Data extracted from a collection:
☆ ☆ ☆ ☆ ☆

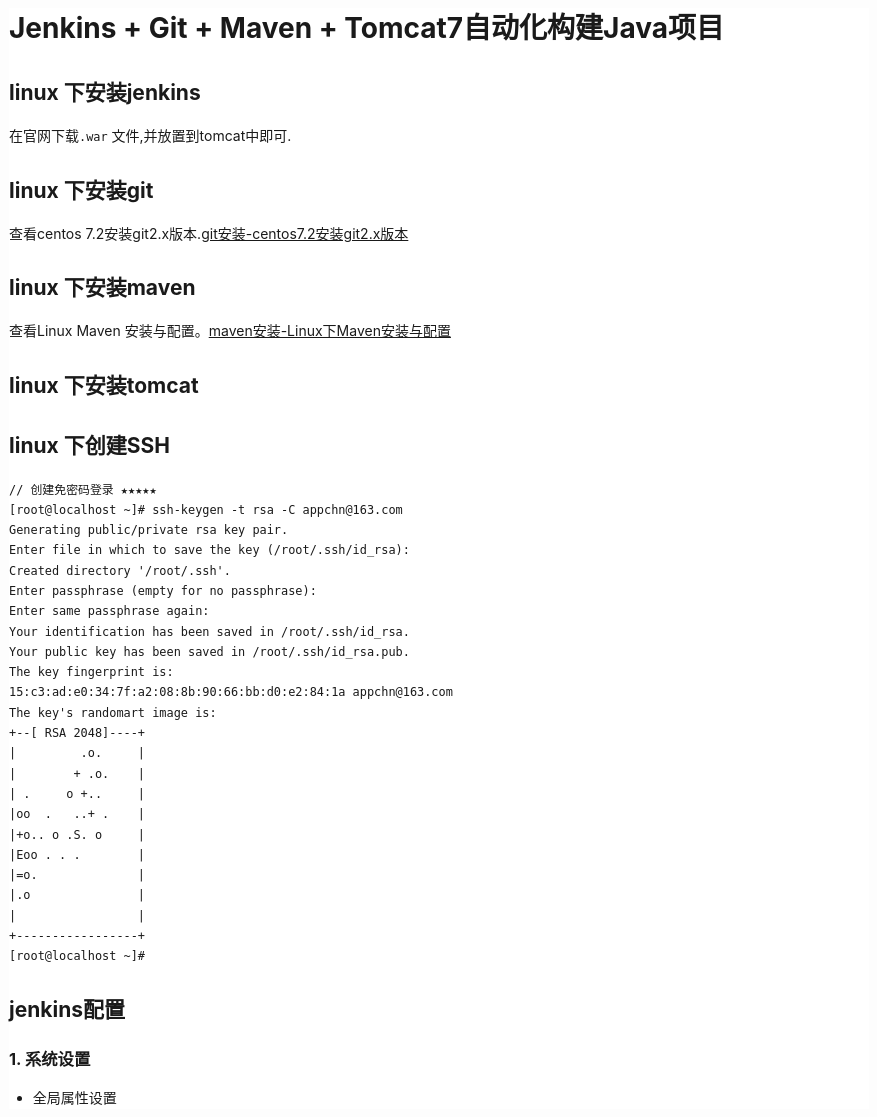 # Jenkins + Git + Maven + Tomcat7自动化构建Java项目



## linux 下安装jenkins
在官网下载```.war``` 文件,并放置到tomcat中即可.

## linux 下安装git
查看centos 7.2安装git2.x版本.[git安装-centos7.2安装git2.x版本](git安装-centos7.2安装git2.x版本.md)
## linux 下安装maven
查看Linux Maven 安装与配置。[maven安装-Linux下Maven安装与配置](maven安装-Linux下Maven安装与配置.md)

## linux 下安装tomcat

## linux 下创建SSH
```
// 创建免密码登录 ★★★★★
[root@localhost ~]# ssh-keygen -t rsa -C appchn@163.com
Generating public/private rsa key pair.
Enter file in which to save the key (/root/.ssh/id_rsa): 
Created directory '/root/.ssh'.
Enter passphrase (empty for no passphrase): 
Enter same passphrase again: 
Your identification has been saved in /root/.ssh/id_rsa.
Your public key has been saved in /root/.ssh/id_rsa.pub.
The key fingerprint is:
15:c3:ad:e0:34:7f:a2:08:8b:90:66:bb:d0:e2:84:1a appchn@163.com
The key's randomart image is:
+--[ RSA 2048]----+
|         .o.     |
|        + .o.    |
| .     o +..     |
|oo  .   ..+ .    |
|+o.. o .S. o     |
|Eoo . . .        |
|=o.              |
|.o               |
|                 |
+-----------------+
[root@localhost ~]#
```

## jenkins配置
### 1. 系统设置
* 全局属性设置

☆ ☆ ☆ ☆ ☆

DIRECTIONS: Read the data above and count the lines that include "localhost". Answer only with the count.

FINAL ANSWER: 2